(Saved data entries)
Start of Block
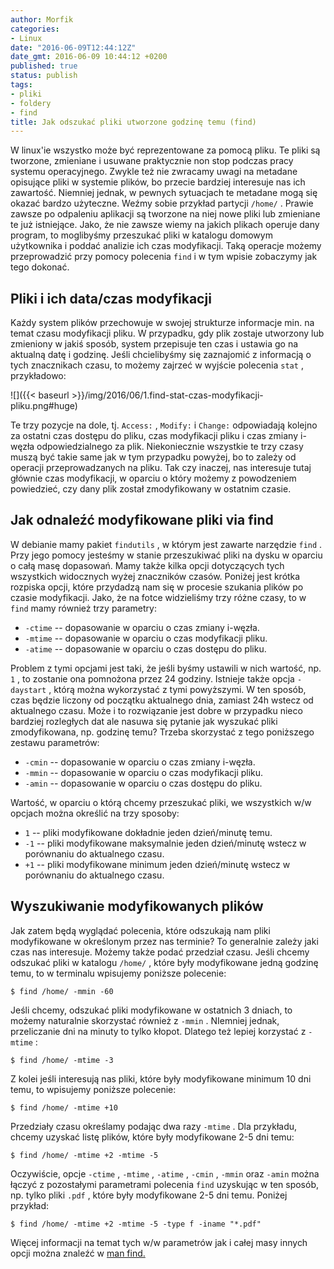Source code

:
 ```yaml
---
author: Morfik
categories:
- Linux
date: "2016-06-09T12:44:12Z"
date_gmt: 2016-06-09 10:44:12 +0200
published: true
status: publish
tags:
- pliki
- foldery
- find
title: Jak odszukać pliki utworzone godzinę temu (find)
---
```


W linux'ie wszystko może być reprezentowane za pomocą pliku. Te pliki są tworzone, zmieniane i
usuwane praktycznie non stop podczas pracy systemu operacyjnego. Zwykle też nie zwracamy uwagi na
metadane opisujące pliki w systemie plików, bo przecie bardziej interesuje nas ich zawartość.
Niemniej jednak, w pewnych sytuacjach te metadane mogą się okazać bardzo użyteczne. Weźmy sobie
przykład partycji `/home/` . Prawie zawsze po odpaleniu aplikacji są tworzone na niej nowe pliki lub
zmieniane te już istniejące. Jako, że nie zawsze wiemy na jakich plikach operuje dany program, to
moglibyśmy przeszukać pliki w katalogu domowym użytkownika i poddać analizie ich czas modyfikacji.
Taką operacje możemy przeprowadzić przy pomocy polecenia `find` i w tym wpisie zobaczymy jak tego
dokonać.

<!--more-->
## Pliki i ich data/czas modyfikacji

Każdy system plików przechowuje w swojej strukturze informacje min. na temat czasu modyfikacji
pliku. W przypadku, gdy plik zostaje utworzony lub zmieniony w jakiś sposób, system przepisuje ten
czas i ustawia go na aktualną datę i godzinę. Jeśli chcielibyśmy się zaznajomić z informacją o tych
znacznikach czasu, to możemy zajrzeć w wyjście polecenia `stat` , przykładowo:

![]({{< baseurl >}}/img/2016/06/1.find-stat-czas-modyfikacji-pliku.png#huge)

Te trzy pozycje na dole, tj. `Access:` , `Modify:` i `Change:` odpowiadają kolejno za ostatni czas
dostępu do pliku, czas modyfikacji pliku i czas zmiany i-węzła odpowiedzialnego za plik.
Niekoniecznie wszystkie te trzy czasy muszą być takie same jak w tym przypadku powyżej, bo to zależy
od operacji przeprowadzanych na pliku. Tak czy inaczej, nas interesuje tutaj głównie czas
modyfikacji, w oparciu o który możemy z powodzeniem powiedzieć, czy dany plik został zmodyfikowany w
ostatnim czasie.

## Jak odnaleźć modyfikowane pliki via find

W debianie mamy pakiet `findutils` , w którym jest zawarte narzędzie `find` . Przy jego pomocy
jesteśmy w stanie przeszukiwać pliki na dysku w oparciu o całą masę dopasowań. Mamy także kilka
opcji dotyczących tych wszystkich widocznych wyżej znaczników czasów. Poniżej jest krótka rozpiska
opcji, które przydadzą nam się w procesie szukania plików po czasie modyfikacji. Jako, że na fotce
widzieliśmy trzy różne czasy, to w `find` mamy również trzy parametry:

  - `-ctime` -- dopasowanie w oparciu o czas zmiany i-węzła.
  - `-mtime` -- dopasowanie w oparciu o czas modyfikacji pliku.
  - `-atime` -- dopasowanie w oparciu o czas dostępu do pliku.

Problem z tymi opcjami jest taki, że jeśli byśmy ustawili w nich wartość, np. `1` , to zostanie ona
pomnożona przez 24 godziny. Istnieje także opcja `-daystart` , którą można wykorzystać z tymi
powyższymi. W ten sposób, czas będzie liczony od początku aktualnego dnia, zamiast 24h wstecz od
aktualnego czasu. Może i to rozwiązanie jest dobre w przypadku nieco bardziej rozległych dat ale
nasuwa się pytanie jak wyszukać pliki zmodyfikowana, np. godzinę temu? Trzeba skorzystać z tego
poniższego zestawu parametrów:

  - `-cmin` -- dopasowanie w oparciu o czas zmiany i-węzła.
  - `-mmin` -- dopasowanie w oparciu o czas modyfikacji pliku.
  - `-amin` -- dopasowanie w oparciu o czas dostępu do pliku.

Wartość, w oparciu o którą chcemy przeszukać pliki, we wszystkich w/w opcjach można określić na trzy
sposoby:

  - `1` -- pliki modyfikowane dokładnie jeden dzień/minutę temu.
  - `-1` -- pliki modyfikowane maksymalnie jeden dzień/minutę wstecz w porównaniu do aktualnego
    czasu.
  - `+1` -- pliki modyfikowane minimum jeden dzień/minutę wstecz w porównaniu do aktualnego czasu.

## Wyszukiwanie modyfikowanych plików

Jak zatem będą wyglądać polecenia, które odszukają nam pliki modyfikowane w określonym przez nas
terminie? To generalnie zależy jaki czas nas interesuje. Możemy także podać przedział czasu. Jeśli
chcemy odszukać pliki w katalogu `/home/` , które były modyfikowane jedną godzinę temu, to w
terminalu wpisujemy poniższe polecenie:

    $ find /home/ -mmin -60

Jeśli chcemy, odszukać pliki modyfikowane w ostatnich 3 dniach, to możemy naturalnie skorzystać
również z `-mmin` . NIemniej jednak, przeliczanie dni na minuty to tylko kłopot. Dlatego też lepiej
korzystać z `-mtime` :

    $ find /home/ -mtime -3

Z kolei jeśli interesują nas pliki, które były modyfikowane minimum 10 dni temu, to wpisujemy
poniższe polecenie:

    $ find /home/ -mtime +10

Przedziały czasu określamy podając dwa razy `-mtime` . Dla przykładu, chcemy uzyskać listę plików,
które były modyfikowane 2-5 dni temu:

    $ find /home/ -mtime +2 -mtime -5

Oczywiście, opcje `-ctime` , `-mtime` , `-atime` , `-cmin` , `-mmin` oraz `-amin` można łączyć z
pozostałymi parametrami polecenia `find` uzyskując w ten sposób, np. tylko pliki `.pdf` , które były
modyfikowane 2-5 dni temu. Poniżej przykład:

    $ find /home/ -mtime +2 -mtime -5 -type f -iname "*.pdf"

Więcej informacji na temat tych w/w parametrów jak i całej masy innych opcji można znaleźć w [man
find.](http://manpages.ubuntu.com/manpages/xenial/en/man1/find.1.html)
End of Block
* [WORK TASK]
Show the lines in the entries above that include the string "chcemy".

* [EXERCISE SOLUTION]
Wartość, w oparciu o którą chcemy przeszukać pliki, we wszystkich w/w opcjach można określić na trzy
chcemy odszukać pliki w katalogu `/home/` , które były modyfikowane jedną godzinę temu, to w
Jeśli chcemy, odszukać pliki modyfikowane w ostatnich 3 dniach, to możemy naturalnie skorzystać
Przedziały czasu określamy podając dwa razy `-mtime` . Dla przykładu, chcemy uzyskać listę plików,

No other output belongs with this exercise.